In theory, radiation would kill the tumor, but it wouldn’t necessarily shrink it. So though I was unlikely to lose my hearing due to the treatment itself, there was the possibility that I would lose it over time on account of the tumor’s dead mass continuing to rest on the nerve. And the numbness in my face that was likely to go away if I had the tumor surgically removed might remain after radiation for the same continuation of pressure on the nerve. Still, the other plus factors were true. There would be no hospitalization, no significant recovery time, very few risks and, in most cases, few if any side effects.
For Dean’s part, he was now more comfortable with the radiation idea. According to the Stanford neurosurgeon, both surgery and radiosurgery were reasonable treatment options for my tumor given its large size, but radiosurgery was recommended because of its lack of risks and side effects. Hearing that traditional surgery was a reasonable suggestion was, I think, the tie breaker Dean needed. In Stanford’s frame, both Dr. King and Dr. Tamargo could be right, which cleared the way for Dean to embrace the less risky, non-invasive option.
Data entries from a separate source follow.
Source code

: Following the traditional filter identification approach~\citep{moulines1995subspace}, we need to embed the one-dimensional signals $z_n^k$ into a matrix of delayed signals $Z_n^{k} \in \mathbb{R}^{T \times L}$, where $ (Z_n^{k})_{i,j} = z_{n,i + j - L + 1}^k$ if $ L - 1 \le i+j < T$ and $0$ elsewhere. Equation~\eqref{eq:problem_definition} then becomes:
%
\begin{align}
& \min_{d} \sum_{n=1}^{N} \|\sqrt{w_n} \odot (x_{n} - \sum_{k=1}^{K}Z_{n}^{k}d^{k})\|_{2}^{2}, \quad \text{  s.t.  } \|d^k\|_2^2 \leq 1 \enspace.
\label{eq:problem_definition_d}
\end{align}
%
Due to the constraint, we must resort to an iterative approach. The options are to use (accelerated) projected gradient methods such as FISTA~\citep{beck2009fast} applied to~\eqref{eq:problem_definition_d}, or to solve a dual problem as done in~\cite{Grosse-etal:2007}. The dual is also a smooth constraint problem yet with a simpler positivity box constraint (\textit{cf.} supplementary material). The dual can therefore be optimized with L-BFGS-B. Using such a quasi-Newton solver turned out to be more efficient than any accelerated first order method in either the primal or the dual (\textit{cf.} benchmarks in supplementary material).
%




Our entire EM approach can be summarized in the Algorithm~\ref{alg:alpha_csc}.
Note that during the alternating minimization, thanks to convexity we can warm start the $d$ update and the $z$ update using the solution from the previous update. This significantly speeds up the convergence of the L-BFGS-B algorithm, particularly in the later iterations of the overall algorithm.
But I was still if-y. Driving back to LA, my mind tried to arrange the new pieces of information into the matrix it had created before the consultation. What difference did this make to my overall desire? What did it all really mean?
Twenty-four hours later, I was settled. Radiotherapy wasn’t everything I wanted it to be, but there was no question I preferred it over traditional surgery. I called the clinic hoping to start treatment in the next few weeks. They gave me two choices: start the following week, or wait a month. Resonance vibrating loud and clear, I chose the following week. And five days later, we were flying to San Jose.